Try it: Where in the data below does the word "https" appear? Copy every line that has it.
=== Begin Enclosure ===
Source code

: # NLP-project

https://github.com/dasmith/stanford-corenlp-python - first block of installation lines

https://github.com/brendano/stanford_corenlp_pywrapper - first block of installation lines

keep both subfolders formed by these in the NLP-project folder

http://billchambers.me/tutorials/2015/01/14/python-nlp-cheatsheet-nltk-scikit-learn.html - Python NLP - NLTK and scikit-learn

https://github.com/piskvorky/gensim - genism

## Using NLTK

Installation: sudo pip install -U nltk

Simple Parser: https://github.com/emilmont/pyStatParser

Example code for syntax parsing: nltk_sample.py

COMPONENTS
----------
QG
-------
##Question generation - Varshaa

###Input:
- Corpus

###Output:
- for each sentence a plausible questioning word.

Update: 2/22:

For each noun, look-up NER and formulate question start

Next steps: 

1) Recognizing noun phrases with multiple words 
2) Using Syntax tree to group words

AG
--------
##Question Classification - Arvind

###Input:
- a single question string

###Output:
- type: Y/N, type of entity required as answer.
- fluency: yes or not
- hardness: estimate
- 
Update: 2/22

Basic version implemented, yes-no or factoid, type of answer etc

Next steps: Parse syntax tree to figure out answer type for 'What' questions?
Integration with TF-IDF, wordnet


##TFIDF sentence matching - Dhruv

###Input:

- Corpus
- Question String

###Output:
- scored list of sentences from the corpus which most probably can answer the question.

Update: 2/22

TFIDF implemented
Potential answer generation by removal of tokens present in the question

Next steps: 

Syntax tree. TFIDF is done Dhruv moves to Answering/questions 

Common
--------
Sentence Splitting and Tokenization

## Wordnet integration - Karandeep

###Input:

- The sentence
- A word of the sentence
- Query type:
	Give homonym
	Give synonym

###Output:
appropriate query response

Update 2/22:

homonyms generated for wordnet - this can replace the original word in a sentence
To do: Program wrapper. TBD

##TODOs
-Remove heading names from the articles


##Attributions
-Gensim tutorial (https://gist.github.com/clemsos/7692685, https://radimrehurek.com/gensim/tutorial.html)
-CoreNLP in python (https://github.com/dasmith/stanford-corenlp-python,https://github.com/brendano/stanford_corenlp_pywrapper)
=== End Enclosure ===
Answer to this problem:
https://github.com/dasmith/stanford-corenlp-python - first block of installation lines
https://github.com/brendano/stanford_corenlp_pywrapper - first block of installation lines
https://github.com/piskvorky/gensim - genism
Simple Parser: https://github.com/emilmont/pyStatParser
-Gensim tutorial (https://gist.github.com/clemsos/7692685, https://radimrehurek.com/gensim/tutorial.html)
-CoreNLP in python (https://github.com/dasmith/stanford-corenlp-python,https://github.com/brendano/stanford_corenlp_pywrapper)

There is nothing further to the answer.